1964年に佐藤春夫は、ラジオの録音中に急死したが、遺作となったのが、『文芸』六月号に載った120枚の「玉を抱いて泣く」120枚である。五月七日発売とすると、出た時に佐藤はもう死んでいた。なおこの『文藝』には、富島健夫の「雌雄の光景」320枚が載っている。この当時は『文芸』であって、のち『文藝』に戻る。編集長は竹田博だが、のち編集長となる寺田博も編集スタッフの中にいる。寺田が『文藝』に戻す。
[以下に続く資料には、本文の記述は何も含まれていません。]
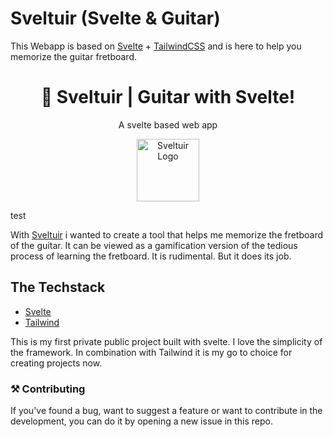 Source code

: # Sveltuir (Svelte & Guitar)

This Webapp is based on [Svelte](https://svelte.dev) + [TailwindCSS](https://tailwindcss.com) and is here to help you memorize the guitar fretboard. 
<h1 align="center">🎸 Sveltuir | Guitar with Svelte!</h1>
<p align="center">A svelte based web app</p>

<p align="center">
  <img src="https://sveltuir.xyz/assets/sveltuirLogo.png"
       width="100px"
     alt="Sveltuir Logo"
  />
</p>

test

With [Sveltuir](https://sveltuir.xyz) i wanted to create a tool that helps me memorize the fretboard of the guitar. It can be viewed as a gamification version of the tedious process of learning the fretboard. It is rudimental. But it does its job. 


## The Techstack
- [Svelte](https://svelte.dev/)
- [Tailwind](https://tailwindcss.com/)

This is my first private public project built with svelte. I love the simplicity of the framework. In combination with Tailwind it is my go to choice for creating projects now. 

### ⚒ Contributing 
If you've found a bug, want to suggest a feature or want to contribute in the development, you can do it by opening a new issue in this repo.
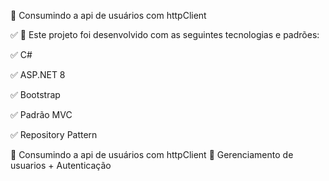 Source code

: 🚀  Consumindo a api de usuários com httpClient

✅ 🚀 Este projeto foi desenvolvido com as seguintes tecnologias e padrões:

✅ C#

✅ ASP.NET 8
 
✅ Bootstrap

✅ Padrão MVC

✅ Repository Pattern
 
🚀  Consumindo a api de usuários com httpClient
📁 Gerenciamento de usuarios + Autenticação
さて、志賀直哉が滝井孝作を訪ねると、滝井は佐藤について話をする。「玉を抱いて泣く」は、天才少女ピアニスト和田五九子の話で、大阪朝日新聞の記者だった飛騨毅が三十年あまり前のことを語ったというのだ。飛騨は飛騨の郡上八幡の出身で、名和昆虫研究所や徳川林政史研究所へ出入りしていて、徳川義親を知り、そこから五九子の話を聞き、内海新吉というのが五九子の才能を伸ばしたいと思っているが五九子の家では五九子の才能への理解がたりず、父と母が争っているという。
そこで飛騨が父の彦九郎に会って話を聞くと、五九子の母は実の母ではないと言う。管野スガと並び称せられた女が彦太郎の愛人で、五九子を産んですぐ死んだというのだ。だが飛騨は、赤旗事件に連座した神川マツというのが、五九子の母ではないかと思う。あと林政研究所の轟森男というのも出てくる。
さて、滝井は飛騨の出身なので、これを読んで、ピアニストになってはいるがモギレフスキーとか出てくるし諏訪根自子だろうと思って志賀に話すと、志賀は里見トンに話した。里見は昔「荊棘の冠」で根自子を五九子として書いているから、変な話だと思い、佐藤が生きていたら訊いてみるのだが、という葉書を志賀によこし、志賀はそれを同封して滝井に送り、滝井が里見の許可をえて、随筆集『翁草』に載せたのだ。
実名変名が入り混じっているが、内海は鈴木鎮一、轟は所三男であろう。神川マツは松葉子ともいい、
http://d.hatena.ne.jp/jyunku/20110309/p2
http://www6.plala.or.jp/guti/cemetery/PERSON/K/kamikawa_ma.html
こんな人で、根自子が生まれたのは1920年だから生んでいてもおかしくはないが、それでマツが死んだということもない。
小説としてははなはだ中途半端なものだが、根自子の実の母が神川マツと示唆したあたりが斬新であるか。